Ketua Bawaslu Kabupaten Pandeglang Febri Setiadi mengungkapkan, hingga saat ini belum ada satu pun pasangan calon bupati dan wakil bupati Pandeglang yang ditetapkan oleh Komisi Pemilihan Umum (KPU). Penetapan paslon baru akan dilaksanakan pada 22 September 2024.
“Bawaslu punya kewenangan untuk melakukan penertiban itu ketika penetapan paslon sudah dilakukan dan tahapan kampanye sudah dimulai. Namun, jika penertiban dilakukan hari ini, kewenangan dikembalikan ke pemerintah daerah,” ungkapnya, Kamis 12 September 2024.
Pihaknya meminta Pemkab untuk melakukan penertiban melalui Satpol PP, sesuai dengan Peraturan Daerah (Perda) tentang Ketertiban, Kebersihan, dan Keindahan (K3) serta Peraturan Bupati Nomor 35 tentang pengendalian alat peraga.
Menurutnya, saat ini proses verifikasi faktual syarat pencalonan masih berlangsung di Komisi Pemilihan Umum (KPU).
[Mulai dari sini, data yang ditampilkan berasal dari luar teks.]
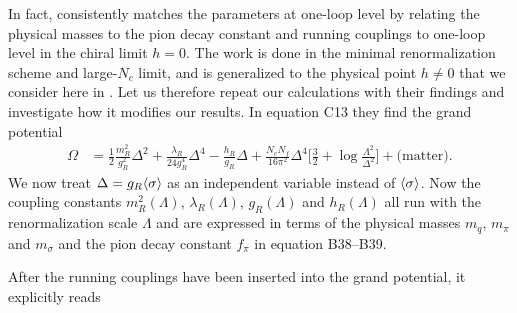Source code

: In fact, \cite{ref:jo_lsm_consistent_chiral} consistently matches the parameters at one-loop level by relating the physical masses to the pion decay constant and running couplings to one-loop level in the chiral limit $h=0$.
The work is done in the minimal renormalization scheme and large-$N_c$ limit, and is generalized to the physical point $h \neq 0$ that we consider here in \cite{ref:jo_lsm_consistent_physical}.
Let us therefore repeat our calculations with their findings and investigate how it modifies our results.
In equation C13 they find the grand potential
\begin{equation}
\begin{split}
	\Omega &= \frac12 \frac{m_R^2}{g_R^2} \Delta^2 + \frac{\lambda_R}{24 g_R^4} \Delta^4 - \frac{h_R}{g_R} \Delta + \frac{N_c N_f}{16 \pi^2} \Delta^4 \bigg[ \frac32 + \log \frac{\Lambda^2}{\Delta^2} \bigg] + \text{(matter)}.
\end{split}
\end{equation}
We now treat $\Delta = g_R \langle \sigma \rangle$ as an independent variable instead of $\langle \sigma \rangle$.
Now the coupling constants $m_R^2(\Lambda)$, $\lambda_R(\Lambda)$, $g_R(\Lambda)$ and $h_R(\Lambda)$ all run with the renormalization scale $\Lambda$ and are expressed in terms of the physical masses $m_q$, $m_\pi$ and $m_\sigma$ and the pion decay constant $f_\pi$ in equation B38--B39.
\iffalse
\begin{equation}
\begin{aligned}
	m_R^2(\Lambda) &= \frac{m_R^2(\Lambda_0)}{1 - \frac{4 g_0^2 N_c}{(4\pi)^2} \log \frac{\Lambda^2}{\Lambda_0^2}}, \qquad & 
	\lambda_R(\Lambda) &= \frac{\lambda_R(0) - \frac{48 g_0^4 N_c}{(4\pi)^2} \log \frac{\Lambda^2}{\Lambda_0^2} }{\Big(1 - \frac{4 g_0^2 N_c}{(4\pi)^2} \log \frac{\Lambda^2}{\Lambda_0^2}\Big)^2}, \\
	g_R^2(\Lambda) &= \frac{g_R^2(0)}{1 - \frac{4 g_0^2 N_c}{(4\pi)^2} \log \frac{\Lambda^2}{\Lambda_0^2}}, \qquad & 
	h_R(\Lambda) &= \frac{h_R(0)}{1 - \frac{2 g_0^2 N_c}{(4\pi)^2} \log \frac{\Lambda^2}{\Lambda_0^2}} .
\end{aligned}
\end{equation}
\fi
After the running couplings have been inserted into the grand potential, it explicitly reads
Oleh karena itu, pihaknya belum memiliki kewenangan untuk melakukan penertiban baliho bakal pasangan calon (bapaslon).
“Kami akan melakukan koordinasi dengan Pemkab Pandeglang, khususnya dengan Organisasi Perangkat Daerah (OPD) terkait seperti Satpol PP dan lainnya,” ujarnya.
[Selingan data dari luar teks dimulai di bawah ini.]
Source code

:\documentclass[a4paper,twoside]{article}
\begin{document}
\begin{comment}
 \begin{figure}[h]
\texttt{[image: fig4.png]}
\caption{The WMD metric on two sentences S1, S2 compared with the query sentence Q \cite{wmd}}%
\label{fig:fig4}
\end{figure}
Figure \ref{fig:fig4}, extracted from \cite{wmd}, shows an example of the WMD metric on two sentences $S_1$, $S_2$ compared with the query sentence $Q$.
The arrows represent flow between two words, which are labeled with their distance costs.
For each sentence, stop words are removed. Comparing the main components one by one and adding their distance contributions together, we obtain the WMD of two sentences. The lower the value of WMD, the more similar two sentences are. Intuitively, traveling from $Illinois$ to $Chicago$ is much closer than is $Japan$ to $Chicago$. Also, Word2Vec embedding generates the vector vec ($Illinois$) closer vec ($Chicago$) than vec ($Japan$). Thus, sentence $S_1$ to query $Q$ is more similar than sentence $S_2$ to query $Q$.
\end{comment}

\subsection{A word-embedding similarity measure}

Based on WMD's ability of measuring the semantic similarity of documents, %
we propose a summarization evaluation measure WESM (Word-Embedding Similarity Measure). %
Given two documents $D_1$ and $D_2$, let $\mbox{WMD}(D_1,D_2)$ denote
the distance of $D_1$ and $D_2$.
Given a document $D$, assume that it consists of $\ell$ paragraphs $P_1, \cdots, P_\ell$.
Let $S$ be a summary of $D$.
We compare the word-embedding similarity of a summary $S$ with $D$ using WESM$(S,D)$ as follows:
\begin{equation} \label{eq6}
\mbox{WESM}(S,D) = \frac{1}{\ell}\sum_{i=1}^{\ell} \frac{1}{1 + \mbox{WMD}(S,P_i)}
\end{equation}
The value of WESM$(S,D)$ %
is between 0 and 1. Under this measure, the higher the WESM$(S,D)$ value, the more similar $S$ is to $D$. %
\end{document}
Febri menyebut bahwa dalam pemilu sebelumnya, Bawaslu selalu berkoordinasi dengan OPD terkait, seperti Satpol PP, untuk penertiban baliho yang melanggar aturan.
“Baliho dan reklame yang marak dipasang di sejumlah titik strategis harus diperlakukan sama seperti iklan komersial atau sosialisasi produk. Sebelum penetapan paslon pada 22 September 2024, kami belum bisa menerapkan aturan terkait Pilkada,” jelasnya.
Lebih lanjut, Febri menambahkan bahwa saat ini pihaknya masih berpegang pada aturan yang ada dalam Peraturan Daerah (Perda) dan Peraturan Bupati (Perbup).
“Nanti, saat kampanye dimulai, akan ada aturan dari KPU mengenai lokasi-lokasi yang tidak boleh dipasang alat peraga dan lain-lain,” tuturnya.
Sementara itu, Kasi Bagian Operasi Pengendalian dan Penertiban Satuan Polisi Pamong Praja (Satpol PP) Pandeglang, Ucu Sukarya menyampaikan pihaknya belum menerima instruksi dari pimpinan terkait penertiban baliho bakal pasangan calon bupati dan wakil bupati yang marak di beberapa lokasi.
“Sampai sekarang belum ada perintah dari pimpinan terkait penertiban spanduk atau baliho itu. Dari Pak Kasat (Kepala Satuan) juga belum ada instruksi. Jadi, kalau untuk alat peraga sosialisasi (APS) atau alat peraga kampanye (APK), saya belum bisa bertindak,” ujarnya.
Ucu menambahkan bahwa pihaknya akan segera berkoordinasi dengan pimpinan dan Bawaslu setempat mengenai langkah penertiban baliho yang melanggar aturan.
“Kami akan bertindak sesuai tugas pokok dan fungsi (tupoksi) yang ada, tanpa pandang bulu dalam penertiban,” tandasnya.